Office for iPad is a moderately useful product and one that doesn’t yet deliver on Nadella’s grand rhetoric about Microoft being mobile- and cloud-first. Office is still most definitely a desktop-first product, and Office for iPad doesn’t move the needle far enough from that state. I suspect Nadella inherited this product from predecessor Steve Ballmer, so maybe next year we’ll get the real mobile-first Office for iPad.

The Office user interface is clean and straightforward, a must for iPad users, but it keeps the Metro identity Microsoft debuted in Windows Phone and Windows 8. That’s an admirable feat. But I do wish that Microsoft had used larger, bolder type than it did in the Office UI — Office for iPad is easier to use with reading glasses on than without them.

Because Google crippled Quickoffice to promote its awful Google Drive editing tools and because Citrix bought the very capable Office2HD and made it available only to Citrix ShareFile users, the reality is that there are only two real competitors for office productivity on the iPad now: Office and iWork. If they still existed in their pre-acquisition forms, Office for iPad would rank after them but ahead of marginal products like Polaris Office and DocsToGo. In other words, it’s second best by default and not yet fully by merit.

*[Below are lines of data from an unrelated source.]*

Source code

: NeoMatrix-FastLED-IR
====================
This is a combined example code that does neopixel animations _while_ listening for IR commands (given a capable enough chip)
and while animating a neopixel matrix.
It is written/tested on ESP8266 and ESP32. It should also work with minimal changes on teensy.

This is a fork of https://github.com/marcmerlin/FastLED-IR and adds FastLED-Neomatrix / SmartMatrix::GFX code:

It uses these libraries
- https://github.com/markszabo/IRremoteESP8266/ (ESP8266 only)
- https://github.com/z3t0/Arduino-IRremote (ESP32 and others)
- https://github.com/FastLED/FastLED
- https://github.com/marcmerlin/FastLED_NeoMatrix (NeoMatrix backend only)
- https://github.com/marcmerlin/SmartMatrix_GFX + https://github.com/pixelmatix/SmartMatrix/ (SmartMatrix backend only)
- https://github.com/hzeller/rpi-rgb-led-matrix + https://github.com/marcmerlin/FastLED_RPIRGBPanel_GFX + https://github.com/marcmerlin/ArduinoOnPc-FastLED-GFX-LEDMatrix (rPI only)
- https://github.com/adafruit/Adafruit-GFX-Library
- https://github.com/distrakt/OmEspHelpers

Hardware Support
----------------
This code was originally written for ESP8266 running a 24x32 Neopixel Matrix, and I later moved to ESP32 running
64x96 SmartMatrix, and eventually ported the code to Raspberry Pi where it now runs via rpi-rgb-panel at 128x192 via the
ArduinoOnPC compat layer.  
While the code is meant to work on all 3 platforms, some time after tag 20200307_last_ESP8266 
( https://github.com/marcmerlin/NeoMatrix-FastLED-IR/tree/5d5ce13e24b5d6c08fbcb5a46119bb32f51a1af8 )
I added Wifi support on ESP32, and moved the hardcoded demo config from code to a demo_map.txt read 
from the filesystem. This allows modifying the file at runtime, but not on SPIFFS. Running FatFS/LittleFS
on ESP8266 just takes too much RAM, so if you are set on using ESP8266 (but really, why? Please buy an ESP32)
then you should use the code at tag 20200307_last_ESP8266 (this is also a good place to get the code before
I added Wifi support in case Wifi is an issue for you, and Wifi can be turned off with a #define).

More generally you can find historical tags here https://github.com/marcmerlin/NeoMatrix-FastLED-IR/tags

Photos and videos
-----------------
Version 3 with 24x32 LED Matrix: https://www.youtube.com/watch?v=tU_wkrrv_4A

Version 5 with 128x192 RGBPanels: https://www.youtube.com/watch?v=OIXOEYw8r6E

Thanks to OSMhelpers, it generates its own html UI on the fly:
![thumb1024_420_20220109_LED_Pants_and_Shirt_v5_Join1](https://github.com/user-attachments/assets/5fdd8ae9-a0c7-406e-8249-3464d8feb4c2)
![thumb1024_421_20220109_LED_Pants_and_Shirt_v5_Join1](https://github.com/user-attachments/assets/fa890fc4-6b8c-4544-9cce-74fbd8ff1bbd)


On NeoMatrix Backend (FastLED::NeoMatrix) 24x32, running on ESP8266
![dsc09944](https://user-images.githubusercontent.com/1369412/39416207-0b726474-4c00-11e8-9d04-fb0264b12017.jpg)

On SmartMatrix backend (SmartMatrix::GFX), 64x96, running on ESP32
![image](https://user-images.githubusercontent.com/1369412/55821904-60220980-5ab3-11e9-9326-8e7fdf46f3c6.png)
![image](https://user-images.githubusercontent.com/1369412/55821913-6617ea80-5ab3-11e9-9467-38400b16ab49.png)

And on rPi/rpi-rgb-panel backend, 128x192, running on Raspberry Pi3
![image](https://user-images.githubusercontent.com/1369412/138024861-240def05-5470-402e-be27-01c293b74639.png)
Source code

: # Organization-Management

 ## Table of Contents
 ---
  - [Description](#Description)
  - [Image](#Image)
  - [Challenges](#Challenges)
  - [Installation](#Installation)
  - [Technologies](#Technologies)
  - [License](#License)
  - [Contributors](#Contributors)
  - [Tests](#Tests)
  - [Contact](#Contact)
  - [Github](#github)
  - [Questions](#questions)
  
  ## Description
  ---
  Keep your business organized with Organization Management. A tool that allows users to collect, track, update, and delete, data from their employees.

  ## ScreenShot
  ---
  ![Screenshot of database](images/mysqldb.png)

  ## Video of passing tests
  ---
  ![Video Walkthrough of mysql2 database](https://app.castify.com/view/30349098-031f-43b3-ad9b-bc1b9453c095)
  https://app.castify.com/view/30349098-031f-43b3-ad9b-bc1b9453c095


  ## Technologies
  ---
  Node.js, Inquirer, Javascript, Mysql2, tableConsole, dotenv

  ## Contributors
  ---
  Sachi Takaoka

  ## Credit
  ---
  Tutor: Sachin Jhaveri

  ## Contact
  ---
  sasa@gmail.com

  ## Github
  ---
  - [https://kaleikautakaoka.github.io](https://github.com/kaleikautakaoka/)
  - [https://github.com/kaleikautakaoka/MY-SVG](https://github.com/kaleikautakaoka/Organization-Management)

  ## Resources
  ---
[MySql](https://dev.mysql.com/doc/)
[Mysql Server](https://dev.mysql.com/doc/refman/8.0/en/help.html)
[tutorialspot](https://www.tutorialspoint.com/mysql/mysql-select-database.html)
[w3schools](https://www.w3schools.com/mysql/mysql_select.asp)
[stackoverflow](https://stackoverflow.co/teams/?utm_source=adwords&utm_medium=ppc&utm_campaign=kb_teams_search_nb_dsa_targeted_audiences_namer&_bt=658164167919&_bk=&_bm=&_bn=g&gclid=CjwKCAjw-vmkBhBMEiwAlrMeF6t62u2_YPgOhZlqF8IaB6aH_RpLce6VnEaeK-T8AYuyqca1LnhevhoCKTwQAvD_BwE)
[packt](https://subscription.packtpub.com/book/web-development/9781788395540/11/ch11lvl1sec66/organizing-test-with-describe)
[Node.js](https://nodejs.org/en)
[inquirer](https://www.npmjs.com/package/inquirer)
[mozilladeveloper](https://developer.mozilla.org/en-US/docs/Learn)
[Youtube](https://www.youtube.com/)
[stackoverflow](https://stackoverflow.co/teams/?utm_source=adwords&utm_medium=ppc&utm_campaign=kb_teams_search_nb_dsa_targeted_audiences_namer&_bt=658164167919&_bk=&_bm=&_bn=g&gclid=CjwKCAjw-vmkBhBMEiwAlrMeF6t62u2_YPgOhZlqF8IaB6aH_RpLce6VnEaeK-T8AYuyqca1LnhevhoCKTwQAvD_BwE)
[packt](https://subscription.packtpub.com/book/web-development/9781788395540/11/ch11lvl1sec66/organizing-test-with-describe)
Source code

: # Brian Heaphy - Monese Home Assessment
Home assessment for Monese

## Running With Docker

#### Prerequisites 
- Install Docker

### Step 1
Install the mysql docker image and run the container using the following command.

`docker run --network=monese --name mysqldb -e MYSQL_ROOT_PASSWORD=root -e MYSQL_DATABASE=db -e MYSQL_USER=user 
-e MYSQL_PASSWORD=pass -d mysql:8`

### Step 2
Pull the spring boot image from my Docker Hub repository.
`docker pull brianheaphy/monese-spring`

Office for iPad doesn’t play nicely with others or with files One flaw is that Office is slow in storing files to and reading files from its OneDrive cloud service. It loads the entire file each time and eats up your data plan much quicker than with iWork for iPad, which sends only the changes between your iPad and Apple’s iCloud service. Like iWork, Office does save a working copy of your OneDrive files to your iPad, so if you lose your Internet connection you still have that local version to work with. But it doesn’t sync versions across all your devices in the background as iWork does. (That’s a bit odd, as Microsoft sells Office 365 through the Apple App Store, which should make it eligible to use iCloud, an Apple service that is available to App Store developers only.)

There are also no controls for file renaming and folder organization in Office for iPad as there are in iWork. But you can duplicate files within the Office apps and save them to your iPad’s local storage rather than to OneDrive or SharePoint. And there’s no export capability to other formats, as in iWork. Microsoft’s OneDrive cloud storage app doesn’t help much — its file-renaming process is unintuitive and excessively complicated. It can’t create folders either, although it lets you move files into existing folders.

Also, OneDrive is not smart enough to open your Office documents in Office on your iPad. Seriously — you get a read-only preview.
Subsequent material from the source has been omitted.